Items from a dataset:
· · · · · · ·
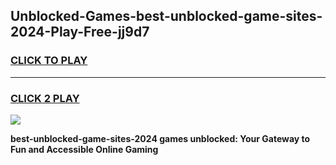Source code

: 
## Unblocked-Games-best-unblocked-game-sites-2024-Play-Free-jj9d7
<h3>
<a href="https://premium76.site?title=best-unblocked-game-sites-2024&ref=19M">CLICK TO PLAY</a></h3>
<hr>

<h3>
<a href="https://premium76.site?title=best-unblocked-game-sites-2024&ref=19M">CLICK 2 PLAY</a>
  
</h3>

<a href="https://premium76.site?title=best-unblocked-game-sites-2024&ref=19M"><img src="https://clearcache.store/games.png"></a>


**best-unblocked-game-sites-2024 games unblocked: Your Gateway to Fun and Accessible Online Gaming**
· · · · · · ·
_TASK BRIEF_. The reply has to reproduce every line above verbatim and contain no pictures.

_TASK ANSWER_.
Source code

: 
## Unblocked-Games-best-unblocked-game-sites-2024-Play-Free-jj9d7
<h3>
<a href="https://premium76.site?title=best-unblocked-game-sites-2024&ref=19M">CLICK TO PLAY</a></h3>
<hr>

<h3>
<a href="https://premium76.site?title=best-unblocked-game-sites-2024&ref=19M">CLICK 2 PLAY</a>
  
</h3>

<a href="https://premium76.site?title=best-unblocked-game-sites-2024&ref=19M"><img src="https://clearcache.store/games.png"></a>


**best-unblocked-game-sites-2024 games unblocked: Your Gateway to Fun and Accessible Online Gaming**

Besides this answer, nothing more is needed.